DATA EXTRACTS:
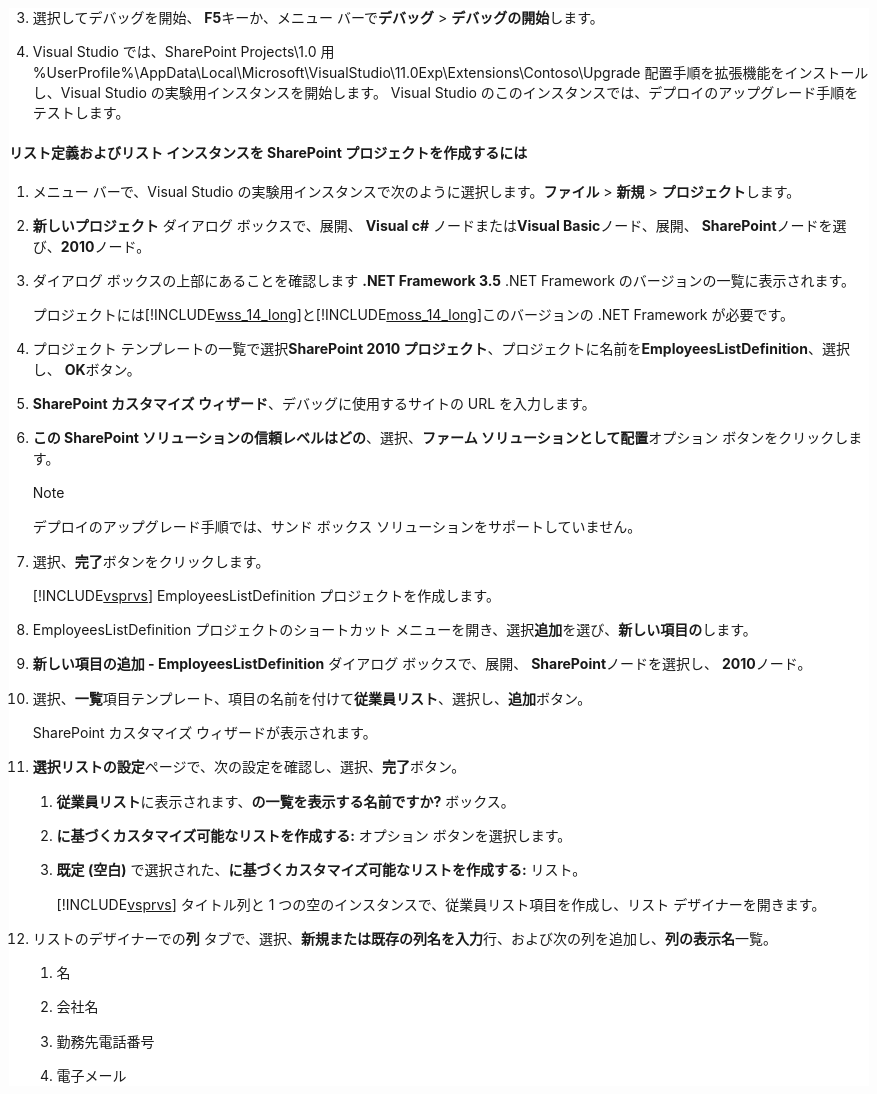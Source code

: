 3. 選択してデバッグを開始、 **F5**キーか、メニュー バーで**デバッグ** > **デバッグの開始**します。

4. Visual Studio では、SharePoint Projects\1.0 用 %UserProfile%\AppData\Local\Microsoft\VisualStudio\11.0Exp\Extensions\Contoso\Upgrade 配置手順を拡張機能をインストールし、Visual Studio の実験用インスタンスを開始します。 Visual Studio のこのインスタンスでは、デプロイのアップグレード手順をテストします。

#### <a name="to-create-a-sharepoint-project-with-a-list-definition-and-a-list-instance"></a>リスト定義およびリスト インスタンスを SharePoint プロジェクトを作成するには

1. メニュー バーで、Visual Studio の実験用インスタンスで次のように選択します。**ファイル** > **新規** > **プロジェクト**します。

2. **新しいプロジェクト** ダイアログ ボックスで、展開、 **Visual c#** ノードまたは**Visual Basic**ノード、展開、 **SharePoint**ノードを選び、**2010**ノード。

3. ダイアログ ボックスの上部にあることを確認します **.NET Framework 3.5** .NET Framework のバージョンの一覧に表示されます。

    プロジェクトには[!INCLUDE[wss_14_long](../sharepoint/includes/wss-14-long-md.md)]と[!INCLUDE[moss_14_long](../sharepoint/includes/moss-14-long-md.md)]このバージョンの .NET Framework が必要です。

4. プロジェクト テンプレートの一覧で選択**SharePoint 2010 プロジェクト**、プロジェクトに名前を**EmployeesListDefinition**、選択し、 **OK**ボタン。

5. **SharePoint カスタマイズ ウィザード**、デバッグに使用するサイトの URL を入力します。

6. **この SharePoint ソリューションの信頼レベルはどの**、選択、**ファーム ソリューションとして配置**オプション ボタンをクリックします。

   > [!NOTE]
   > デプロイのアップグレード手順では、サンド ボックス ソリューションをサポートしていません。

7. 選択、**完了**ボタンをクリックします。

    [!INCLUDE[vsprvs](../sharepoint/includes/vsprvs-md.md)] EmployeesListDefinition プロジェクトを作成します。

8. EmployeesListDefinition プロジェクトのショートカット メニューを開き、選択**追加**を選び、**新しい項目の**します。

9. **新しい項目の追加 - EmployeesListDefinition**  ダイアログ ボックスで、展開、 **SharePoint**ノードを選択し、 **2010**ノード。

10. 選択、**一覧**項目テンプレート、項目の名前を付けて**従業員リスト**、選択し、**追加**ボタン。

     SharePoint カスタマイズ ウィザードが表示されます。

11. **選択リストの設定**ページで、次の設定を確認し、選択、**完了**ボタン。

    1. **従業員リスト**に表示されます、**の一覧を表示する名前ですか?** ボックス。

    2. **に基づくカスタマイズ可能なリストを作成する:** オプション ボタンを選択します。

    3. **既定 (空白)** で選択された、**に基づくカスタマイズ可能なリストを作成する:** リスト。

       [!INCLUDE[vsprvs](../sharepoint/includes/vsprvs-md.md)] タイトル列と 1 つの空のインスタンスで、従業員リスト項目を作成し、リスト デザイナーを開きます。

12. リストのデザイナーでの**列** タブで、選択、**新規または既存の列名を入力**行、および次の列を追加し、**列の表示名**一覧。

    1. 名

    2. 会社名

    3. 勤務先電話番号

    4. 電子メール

BRIEF: When you reach the line holding "バーで**デバッグ** > **デバッグの開始**します。" in the records above, begin reproducing exactly, stop after the line holding "4. Visual Studio", and output nothing else.

EXERCISE SOLUTION:
: 3. 選択してデバッグを開始、 **F5**キーか、メニュー バーで**デバッグ** > **デバッグの開始**します。

4. Visual Studio では、SharePoint Projects\1.0 用 %UserProfile%\AppData\Local\Microsoft\VisualStudio\11.0Exp\Extensions\Contoso\Upgrade 配置手順を拡張機能をインストールし、Visual Studio の実験用インスタンスを開始します。 Visual Studio のこのインスタンスでは、デプロイのアップグレード手順をテストします。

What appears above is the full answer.